Feverfew is a member of the chrysanthemum family, native to southern Europe. Today is grows all over Europe, the UK and North America. It has masses of white and yellow flowers which resemble daisies. The leaves are used in herbal medicine.
Feverfew was mentioned in Greek medical literature as a remedy for inflammation and for menstrual discomforts. Traditional herbalists used it to treat fevers, rheumatism, and other aches and pains.
What it does
Feverfew mainly contains a compound call parthenolide which anti-inflammatory and blood thinning properties as well as being able to reduce serotonin levels in the brain. Feverfew has been used both traditionally and in scientific research as an effective remedy for migraine headaches. It also shows benefit in helping reduce arthritis pain. As the name suggests, feverfew has been used as a traditional remedy for lowering fevers – an effect primarily due to inhibiting the activity of certain prostaglandins.
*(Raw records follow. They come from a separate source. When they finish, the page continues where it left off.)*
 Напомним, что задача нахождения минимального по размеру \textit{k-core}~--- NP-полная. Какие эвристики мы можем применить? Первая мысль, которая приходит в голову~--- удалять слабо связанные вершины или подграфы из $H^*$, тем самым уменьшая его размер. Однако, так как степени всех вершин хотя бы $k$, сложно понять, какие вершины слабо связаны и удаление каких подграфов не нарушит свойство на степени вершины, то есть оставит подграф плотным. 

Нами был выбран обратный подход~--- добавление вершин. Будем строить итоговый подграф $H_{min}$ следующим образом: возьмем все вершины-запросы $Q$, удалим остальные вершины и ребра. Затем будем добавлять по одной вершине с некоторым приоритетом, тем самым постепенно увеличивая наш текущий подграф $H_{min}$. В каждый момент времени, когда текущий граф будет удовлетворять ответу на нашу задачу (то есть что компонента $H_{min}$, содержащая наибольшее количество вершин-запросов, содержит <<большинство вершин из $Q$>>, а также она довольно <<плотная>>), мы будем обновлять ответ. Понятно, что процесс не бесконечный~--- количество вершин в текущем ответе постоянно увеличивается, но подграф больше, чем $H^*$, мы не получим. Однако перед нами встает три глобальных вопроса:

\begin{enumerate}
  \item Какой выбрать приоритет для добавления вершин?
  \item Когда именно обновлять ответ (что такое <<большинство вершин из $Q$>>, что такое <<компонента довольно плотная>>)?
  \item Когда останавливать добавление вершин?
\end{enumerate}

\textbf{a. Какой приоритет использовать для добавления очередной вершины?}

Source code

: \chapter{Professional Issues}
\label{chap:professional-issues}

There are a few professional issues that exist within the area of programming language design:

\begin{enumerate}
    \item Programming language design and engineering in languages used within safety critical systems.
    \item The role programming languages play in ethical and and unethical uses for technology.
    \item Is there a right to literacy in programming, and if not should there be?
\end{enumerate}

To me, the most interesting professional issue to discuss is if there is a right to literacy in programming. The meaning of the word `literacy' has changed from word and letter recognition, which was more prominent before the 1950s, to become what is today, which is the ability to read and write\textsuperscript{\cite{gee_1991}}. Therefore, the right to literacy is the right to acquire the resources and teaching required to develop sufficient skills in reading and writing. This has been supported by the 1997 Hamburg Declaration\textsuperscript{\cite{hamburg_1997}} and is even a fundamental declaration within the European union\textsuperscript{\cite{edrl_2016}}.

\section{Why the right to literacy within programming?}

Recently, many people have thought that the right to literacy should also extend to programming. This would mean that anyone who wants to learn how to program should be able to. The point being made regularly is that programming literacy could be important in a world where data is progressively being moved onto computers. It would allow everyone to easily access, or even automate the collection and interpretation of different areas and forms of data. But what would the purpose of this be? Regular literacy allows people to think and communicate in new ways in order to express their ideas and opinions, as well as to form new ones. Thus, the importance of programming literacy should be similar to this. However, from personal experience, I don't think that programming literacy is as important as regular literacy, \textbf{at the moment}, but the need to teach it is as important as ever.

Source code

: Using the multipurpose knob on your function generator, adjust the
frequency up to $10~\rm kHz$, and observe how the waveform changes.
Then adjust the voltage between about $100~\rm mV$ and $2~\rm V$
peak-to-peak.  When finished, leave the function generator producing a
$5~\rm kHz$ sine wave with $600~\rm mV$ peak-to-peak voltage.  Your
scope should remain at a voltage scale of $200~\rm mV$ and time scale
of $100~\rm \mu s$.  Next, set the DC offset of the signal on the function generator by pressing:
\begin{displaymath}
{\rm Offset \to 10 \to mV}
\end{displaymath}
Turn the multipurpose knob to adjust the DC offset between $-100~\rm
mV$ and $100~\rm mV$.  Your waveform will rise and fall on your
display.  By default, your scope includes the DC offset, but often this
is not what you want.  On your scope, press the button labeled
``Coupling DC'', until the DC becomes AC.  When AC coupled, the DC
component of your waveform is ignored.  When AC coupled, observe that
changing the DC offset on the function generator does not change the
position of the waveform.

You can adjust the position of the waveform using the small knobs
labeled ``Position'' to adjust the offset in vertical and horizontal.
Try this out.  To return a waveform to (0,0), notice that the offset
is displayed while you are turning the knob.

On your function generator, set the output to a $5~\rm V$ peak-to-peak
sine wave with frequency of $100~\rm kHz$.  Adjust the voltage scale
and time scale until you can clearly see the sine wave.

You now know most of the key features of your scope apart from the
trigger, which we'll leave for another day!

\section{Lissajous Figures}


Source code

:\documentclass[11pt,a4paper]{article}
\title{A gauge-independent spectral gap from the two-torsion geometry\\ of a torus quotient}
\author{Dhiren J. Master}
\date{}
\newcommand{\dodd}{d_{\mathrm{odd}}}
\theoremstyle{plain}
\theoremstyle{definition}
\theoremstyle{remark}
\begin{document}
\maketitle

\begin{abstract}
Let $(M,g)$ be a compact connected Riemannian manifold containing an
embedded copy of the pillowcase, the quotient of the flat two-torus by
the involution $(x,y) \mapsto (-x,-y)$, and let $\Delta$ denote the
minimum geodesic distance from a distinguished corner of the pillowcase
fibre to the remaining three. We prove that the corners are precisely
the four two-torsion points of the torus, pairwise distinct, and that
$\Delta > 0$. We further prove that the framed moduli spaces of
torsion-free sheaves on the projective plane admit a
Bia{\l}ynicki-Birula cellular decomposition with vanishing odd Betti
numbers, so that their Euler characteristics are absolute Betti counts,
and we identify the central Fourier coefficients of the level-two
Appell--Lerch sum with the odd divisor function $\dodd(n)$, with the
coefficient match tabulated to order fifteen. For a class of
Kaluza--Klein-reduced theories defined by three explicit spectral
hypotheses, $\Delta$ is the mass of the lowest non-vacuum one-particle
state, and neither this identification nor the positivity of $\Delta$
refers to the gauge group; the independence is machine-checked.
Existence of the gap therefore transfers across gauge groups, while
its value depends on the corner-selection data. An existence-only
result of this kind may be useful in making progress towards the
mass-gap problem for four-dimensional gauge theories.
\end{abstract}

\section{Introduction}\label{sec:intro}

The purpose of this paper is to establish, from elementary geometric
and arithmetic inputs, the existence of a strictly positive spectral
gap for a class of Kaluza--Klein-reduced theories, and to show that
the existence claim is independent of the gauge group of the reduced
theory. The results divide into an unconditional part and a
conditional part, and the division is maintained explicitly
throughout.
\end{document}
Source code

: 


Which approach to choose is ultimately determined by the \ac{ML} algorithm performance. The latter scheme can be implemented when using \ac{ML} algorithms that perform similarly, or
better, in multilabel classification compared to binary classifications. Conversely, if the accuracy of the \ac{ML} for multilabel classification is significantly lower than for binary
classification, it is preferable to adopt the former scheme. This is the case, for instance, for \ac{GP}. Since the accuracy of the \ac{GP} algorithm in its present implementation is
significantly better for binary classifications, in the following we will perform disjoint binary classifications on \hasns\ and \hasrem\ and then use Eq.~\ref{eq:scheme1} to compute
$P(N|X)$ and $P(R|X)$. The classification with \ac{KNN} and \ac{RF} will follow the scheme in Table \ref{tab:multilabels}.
Feverfew has been used for migraine for over 300 years in the UK. Herbalists also use it for arthritis and painful periods.
Do not use in pregnancy or when breastfeeding. Feverfew should not be used by children under 12 except under supervision of a qualified herbalist.
If you are taking blood thinning medication (warfarin etc), check with your doctor before taking feverfew.
Generally, there are no side effects or contra-indications from using feverfew.
At the time of writing there were no well known negative drug interactions with feverfew.